#### [Problem to work on]
Return exactly those lines of the material below that fall between the line holding "- and then the following command" and the line holding "- Certificate file", inclusive.
▬▬▬▬▬▬▬▬▬▬
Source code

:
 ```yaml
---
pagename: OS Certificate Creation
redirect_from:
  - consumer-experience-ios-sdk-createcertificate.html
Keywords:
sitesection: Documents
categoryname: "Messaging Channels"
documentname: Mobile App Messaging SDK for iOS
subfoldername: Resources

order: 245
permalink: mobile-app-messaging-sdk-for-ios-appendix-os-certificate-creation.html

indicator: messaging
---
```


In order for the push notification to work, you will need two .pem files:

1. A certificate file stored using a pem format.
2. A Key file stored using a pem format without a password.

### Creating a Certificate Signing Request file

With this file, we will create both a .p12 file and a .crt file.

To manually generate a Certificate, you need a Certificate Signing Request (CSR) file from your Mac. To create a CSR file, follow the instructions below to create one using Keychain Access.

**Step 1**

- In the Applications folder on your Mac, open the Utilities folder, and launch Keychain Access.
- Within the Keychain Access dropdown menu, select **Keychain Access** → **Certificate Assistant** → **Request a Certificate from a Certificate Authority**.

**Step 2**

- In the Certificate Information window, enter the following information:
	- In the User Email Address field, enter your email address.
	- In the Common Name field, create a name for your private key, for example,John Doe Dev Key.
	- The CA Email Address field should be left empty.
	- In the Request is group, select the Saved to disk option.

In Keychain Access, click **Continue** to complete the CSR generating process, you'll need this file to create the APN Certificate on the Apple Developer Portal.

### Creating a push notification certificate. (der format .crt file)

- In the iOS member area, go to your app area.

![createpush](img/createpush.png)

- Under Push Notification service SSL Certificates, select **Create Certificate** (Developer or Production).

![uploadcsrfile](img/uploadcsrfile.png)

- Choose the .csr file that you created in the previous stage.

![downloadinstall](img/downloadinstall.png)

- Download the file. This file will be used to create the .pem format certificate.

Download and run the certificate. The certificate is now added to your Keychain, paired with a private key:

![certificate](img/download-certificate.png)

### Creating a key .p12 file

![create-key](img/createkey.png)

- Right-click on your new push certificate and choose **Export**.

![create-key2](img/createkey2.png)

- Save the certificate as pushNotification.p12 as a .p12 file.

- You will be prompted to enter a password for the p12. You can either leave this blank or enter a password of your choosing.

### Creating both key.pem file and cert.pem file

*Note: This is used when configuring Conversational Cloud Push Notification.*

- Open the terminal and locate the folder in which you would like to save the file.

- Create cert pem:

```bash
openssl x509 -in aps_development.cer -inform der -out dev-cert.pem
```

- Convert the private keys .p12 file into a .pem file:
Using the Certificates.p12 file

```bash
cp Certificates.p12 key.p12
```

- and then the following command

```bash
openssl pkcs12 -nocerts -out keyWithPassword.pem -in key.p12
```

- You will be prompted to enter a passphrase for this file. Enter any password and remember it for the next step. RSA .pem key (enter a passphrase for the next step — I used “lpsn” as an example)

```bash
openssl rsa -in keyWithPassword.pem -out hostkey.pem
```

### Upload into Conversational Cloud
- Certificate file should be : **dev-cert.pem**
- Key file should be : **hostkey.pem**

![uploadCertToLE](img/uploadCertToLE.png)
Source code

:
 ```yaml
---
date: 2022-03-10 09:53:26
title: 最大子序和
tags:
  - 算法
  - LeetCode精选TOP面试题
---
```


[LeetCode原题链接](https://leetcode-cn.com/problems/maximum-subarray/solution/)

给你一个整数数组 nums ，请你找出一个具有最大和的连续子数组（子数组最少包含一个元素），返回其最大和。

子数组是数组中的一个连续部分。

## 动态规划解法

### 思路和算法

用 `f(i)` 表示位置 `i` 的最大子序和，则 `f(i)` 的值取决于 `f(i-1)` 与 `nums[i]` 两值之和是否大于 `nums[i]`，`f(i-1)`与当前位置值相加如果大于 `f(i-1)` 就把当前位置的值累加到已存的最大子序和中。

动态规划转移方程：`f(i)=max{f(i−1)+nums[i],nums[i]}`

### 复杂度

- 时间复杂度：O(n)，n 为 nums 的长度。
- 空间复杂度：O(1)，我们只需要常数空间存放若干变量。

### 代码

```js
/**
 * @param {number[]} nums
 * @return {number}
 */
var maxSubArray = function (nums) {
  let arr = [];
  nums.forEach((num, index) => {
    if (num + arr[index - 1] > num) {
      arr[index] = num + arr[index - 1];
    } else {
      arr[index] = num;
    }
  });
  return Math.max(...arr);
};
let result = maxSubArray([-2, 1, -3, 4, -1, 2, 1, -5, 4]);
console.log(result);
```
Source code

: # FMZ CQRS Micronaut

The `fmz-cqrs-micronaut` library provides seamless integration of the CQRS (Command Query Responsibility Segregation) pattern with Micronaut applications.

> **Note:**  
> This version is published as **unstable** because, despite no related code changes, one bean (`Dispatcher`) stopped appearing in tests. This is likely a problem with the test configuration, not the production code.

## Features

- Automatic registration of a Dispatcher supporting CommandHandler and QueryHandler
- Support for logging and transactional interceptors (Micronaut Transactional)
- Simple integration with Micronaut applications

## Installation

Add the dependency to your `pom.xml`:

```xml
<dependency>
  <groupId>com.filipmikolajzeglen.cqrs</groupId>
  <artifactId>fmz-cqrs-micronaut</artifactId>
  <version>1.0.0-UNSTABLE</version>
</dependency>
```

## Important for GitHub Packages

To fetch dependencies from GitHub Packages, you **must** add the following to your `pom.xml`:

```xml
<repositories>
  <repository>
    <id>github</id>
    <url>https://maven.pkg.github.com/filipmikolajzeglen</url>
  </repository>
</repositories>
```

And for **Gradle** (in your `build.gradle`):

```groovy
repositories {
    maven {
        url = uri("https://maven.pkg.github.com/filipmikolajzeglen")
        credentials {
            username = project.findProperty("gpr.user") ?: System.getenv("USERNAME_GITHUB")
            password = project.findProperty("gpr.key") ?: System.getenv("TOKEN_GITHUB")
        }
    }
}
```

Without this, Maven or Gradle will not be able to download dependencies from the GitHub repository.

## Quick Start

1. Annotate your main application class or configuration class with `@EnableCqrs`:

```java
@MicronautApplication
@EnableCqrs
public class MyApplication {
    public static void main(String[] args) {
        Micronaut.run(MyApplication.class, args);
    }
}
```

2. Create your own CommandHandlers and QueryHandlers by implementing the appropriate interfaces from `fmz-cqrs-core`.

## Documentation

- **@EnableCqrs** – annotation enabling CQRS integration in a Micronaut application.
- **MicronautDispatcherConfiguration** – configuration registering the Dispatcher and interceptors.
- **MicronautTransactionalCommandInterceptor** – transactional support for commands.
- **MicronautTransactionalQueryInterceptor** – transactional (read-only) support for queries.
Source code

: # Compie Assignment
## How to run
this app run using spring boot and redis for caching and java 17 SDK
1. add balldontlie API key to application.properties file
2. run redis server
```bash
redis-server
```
▬▬▬▬▬▬▬▬▬▬
#### [Answer for this exercise]
- and then the following command

```bash
openssl pkcs12 -nocerts -out keyWithPassword.pem -in key.p12
```

- You will be prompted to enter a passphrase for this file. Enter any password and remember it for the next step. RSA .pem key (enter a passphrase for the next step — I used “lpsn” as an example)

```bash
openssl rsa -in keyWithPassword.pem -out hostkey.pem
```

### Upload into Conversational Cloud
- Certificate file should be : **dev-cert.pem**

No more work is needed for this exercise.